> _Directions for this task_
Reproduce the section of the listing that begins at the line containing "## Module 1" and finishes at the line containing "[Enterprise Design Fad". Include both end lines and nothing beyond them.
=== Section Start ===
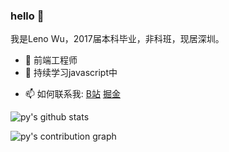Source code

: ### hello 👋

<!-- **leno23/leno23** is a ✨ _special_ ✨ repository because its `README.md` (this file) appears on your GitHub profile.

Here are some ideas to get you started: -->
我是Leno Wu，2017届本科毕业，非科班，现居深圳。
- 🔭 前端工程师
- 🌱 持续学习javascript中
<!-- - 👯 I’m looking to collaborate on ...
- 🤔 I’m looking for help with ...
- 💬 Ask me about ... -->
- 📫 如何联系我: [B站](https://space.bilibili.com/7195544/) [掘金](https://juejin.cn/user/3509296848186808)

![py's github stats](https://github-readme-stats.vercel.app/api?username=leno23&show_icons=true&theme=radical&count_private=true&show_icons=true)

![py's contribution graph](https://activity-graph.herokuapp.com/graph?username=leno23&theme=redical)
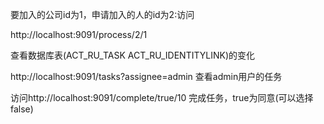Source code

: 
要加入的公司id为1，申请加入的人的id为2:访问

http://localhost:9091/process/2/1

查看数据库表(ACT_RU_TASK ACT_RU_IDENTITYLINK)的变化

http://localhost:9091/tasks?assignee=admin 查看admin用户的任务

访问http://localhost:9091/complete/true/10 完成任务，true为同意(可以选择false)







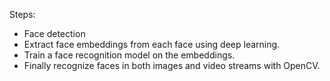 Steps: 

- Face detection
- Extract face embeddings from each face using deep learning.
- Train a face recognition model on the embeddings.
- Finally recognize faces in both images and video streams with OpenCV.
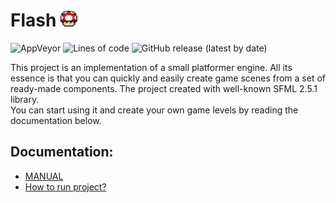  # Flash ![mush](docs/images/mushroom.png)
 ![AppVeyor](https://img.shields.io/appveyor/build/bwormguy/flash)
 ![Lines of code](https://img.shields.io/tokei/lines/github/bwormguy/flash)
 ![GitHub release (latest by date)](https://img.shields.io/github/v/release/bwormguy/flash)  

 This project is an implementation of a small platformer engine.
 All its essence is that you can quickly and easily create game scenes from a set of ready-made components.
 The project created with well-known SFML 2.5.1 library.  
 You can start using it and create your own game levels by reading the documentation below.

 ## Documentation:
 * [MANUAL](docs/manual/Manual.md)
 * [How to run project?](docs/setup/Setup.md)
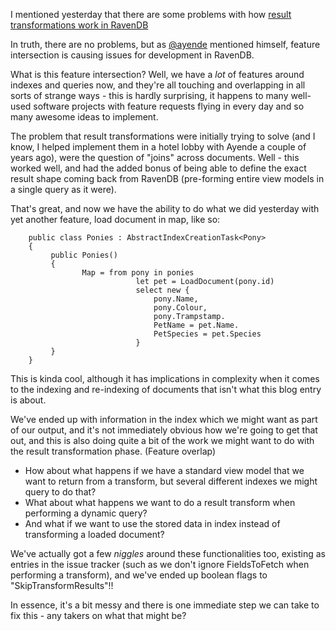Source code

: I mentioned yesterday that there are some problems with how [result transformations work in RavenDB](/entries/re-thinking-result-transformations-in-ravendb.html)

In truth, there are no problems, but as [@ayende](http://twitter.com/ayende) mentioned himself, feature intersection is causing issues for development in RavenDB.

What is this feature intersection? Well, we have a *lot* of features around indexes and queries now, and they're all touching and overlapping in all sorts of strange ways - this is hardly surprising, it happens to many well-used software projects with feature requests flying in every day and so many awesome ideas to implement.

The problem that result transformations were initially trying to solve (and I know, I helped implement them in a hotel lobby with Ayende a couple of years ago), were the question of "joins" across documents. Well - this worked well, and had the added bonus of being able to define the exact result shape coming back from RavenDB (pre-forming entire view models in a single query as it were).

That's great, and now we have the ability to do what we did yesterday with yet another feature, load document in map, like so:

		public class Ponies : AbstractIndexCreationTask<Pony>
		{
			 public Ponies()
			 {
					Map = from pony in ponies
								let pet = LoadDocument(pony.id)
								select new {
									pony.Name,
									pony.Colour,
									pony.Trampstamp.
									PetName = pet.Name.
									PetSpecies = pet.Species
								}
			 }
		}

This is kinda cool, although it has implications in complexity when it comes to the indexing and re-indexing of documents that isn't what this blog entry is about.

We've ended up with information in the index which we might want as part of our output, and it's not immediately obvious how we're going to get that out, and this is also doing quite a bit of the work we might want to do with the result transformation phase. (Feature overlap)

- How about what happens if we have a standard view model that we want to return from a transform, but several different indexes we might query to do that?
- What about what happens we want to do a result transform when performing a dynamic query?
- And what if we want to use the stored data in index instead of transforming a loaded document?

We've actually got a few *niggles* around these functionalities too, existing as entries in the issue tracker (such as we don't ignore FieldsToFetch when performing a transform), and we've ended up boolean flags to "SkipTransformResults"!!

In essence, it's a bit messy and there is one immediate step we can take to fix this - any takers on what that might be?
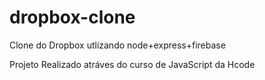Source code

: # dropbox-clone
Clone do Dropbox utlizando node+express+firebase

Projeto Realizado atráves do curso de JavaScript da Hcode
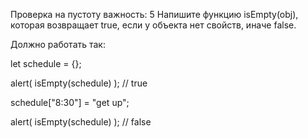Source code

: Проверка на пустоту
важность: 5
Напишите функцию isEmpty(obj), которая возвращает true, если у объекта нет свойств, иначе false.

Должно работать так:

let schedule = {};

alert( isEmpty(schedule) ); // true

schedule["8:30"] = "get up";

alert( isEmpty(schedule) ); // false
=== Section End ===
=== Section Start ===
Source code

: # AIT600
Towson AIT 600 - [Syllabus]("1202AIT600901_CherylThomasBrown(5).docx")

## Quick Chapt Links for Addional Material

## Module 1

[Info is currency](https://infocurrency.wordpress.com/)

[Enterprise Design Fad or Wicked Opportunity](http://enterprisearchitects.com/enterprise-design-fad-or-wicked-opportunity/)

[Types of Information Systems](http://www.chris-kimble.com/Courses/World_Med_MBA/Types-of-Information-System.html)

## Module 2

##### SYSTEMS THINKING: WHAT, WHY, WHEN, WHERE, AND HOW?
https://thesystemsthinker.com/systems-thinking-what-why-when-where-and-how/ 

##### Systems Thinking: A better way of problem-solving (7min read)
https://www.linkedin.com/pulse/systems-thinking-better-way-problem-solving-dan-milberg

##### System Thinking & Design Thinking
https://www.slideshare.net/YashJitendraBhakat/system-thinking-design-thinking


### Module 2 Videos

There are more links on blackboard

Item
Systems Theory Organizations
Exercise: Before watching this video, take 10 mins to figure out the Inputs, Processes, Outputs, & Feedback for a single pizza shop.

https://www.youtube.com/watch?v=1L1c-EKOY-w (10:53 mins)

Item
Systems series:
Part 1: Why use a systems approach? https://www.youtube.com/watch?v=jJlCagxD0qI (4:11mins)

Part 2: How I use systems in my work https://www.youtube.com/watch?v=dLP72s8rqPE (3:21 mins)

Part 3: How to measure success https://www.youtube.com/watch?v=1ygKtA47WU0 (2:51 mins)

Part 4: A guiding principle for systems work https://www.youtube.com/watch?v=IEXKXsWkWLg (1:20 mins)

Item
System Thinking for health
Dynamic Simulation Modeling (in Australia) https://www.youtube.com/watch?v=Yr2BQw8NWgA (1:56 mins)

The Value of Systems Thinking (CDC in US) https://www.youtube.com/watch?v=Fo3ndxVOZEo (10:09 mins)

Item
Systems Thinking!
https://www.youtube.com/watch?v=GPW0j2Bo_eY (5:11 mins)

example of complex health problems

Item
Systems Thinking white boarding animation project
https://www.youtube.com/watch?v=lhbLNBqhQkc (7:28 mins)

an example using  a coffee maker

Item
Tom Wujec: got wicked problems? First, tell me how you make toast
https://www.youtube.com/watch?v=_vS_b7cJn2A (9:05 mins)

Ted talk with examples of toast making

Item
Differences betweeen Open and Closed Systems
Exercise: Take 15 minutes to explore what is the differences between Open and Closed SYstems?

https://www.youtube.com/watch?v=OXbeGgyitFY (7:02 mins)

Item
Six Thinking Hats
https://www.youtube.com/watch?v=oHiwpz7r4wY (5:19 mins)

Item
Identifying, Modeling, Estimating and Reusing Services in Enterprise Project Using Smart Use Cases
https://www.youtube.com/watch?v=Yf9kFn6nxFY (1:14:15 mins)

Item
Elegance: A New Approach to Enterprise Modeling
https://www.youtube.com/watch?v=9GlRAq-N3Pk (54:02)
=== Section End ===
=== Section Start ===
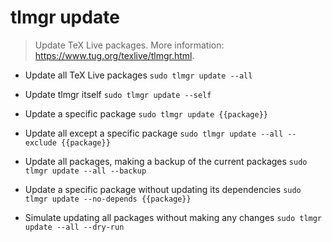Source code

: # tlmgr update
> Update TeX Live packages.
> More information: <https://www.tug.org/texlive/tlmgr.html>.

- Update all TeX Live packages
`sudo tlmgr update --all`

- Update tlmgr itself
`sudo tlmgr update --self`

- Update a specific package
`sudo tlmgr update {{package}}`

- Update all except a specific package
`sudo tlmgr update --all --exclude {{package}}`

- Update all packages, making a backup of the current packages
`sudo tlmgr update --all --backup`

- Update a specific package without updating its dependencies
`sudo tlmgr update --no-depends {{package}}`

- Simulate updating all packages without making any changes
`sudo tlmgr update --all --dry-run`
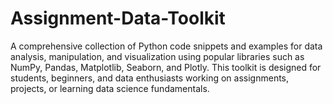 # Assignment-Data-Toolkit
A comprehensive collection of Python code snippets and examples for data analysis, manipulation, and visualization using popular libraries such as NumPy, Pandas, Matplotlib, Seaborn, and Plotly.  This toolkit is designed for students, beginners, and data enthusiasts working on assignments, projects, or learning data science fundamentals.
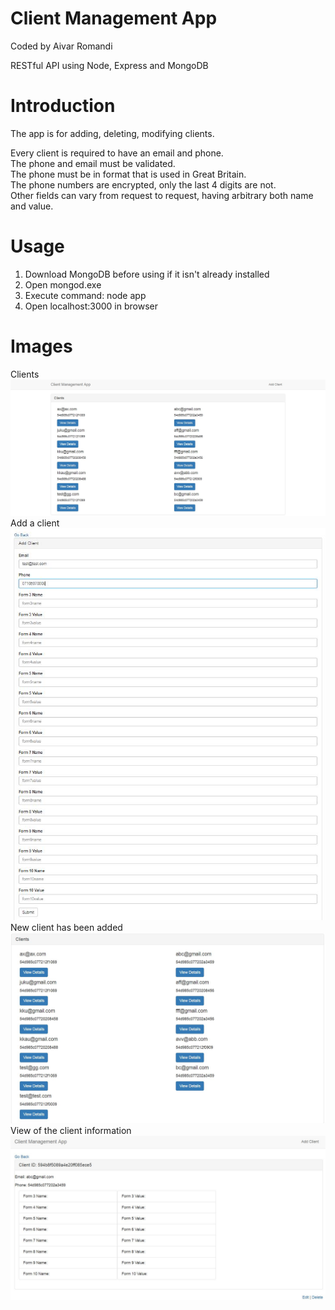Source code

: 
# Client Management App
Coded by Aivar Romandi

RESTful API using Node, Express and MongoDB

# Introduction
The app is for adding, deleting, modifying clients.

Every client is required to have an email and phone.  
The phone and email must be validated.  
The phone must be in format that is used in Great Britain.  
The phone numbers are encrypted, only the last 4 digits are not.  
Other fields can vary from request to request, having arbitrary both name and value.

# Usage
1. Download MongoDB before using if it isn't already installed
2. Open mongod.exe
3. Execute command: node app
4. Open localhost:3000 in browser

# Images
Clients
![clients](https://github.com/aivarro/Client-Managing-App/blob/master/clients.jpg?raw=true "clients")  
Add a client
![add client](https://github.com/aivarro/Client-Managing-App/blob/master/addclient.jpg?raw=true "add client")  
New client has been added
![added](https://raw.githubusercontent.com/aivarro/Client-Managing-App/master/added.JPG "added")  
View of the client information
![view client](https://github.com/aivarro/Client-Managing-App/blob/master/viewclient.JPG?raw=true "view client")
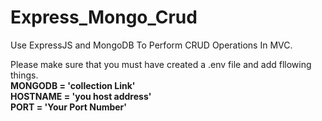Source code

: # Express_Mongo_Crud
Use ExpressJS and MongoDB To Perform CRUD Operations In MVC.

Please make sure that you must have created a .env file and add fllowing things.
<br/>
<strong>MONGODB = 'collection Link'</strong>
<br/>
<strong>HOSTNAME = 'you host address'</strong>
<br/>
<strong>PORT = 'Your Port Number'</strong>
=== Section End ===
> _Written response_
## Module 1

[Info is currency](https://infocurrency.wordpress.com/)

[Enterprise Design Fad or Wicked Opportunity](http://enterprisearchitects.com/enterprise-design-fad-or-wicked-opportunity/)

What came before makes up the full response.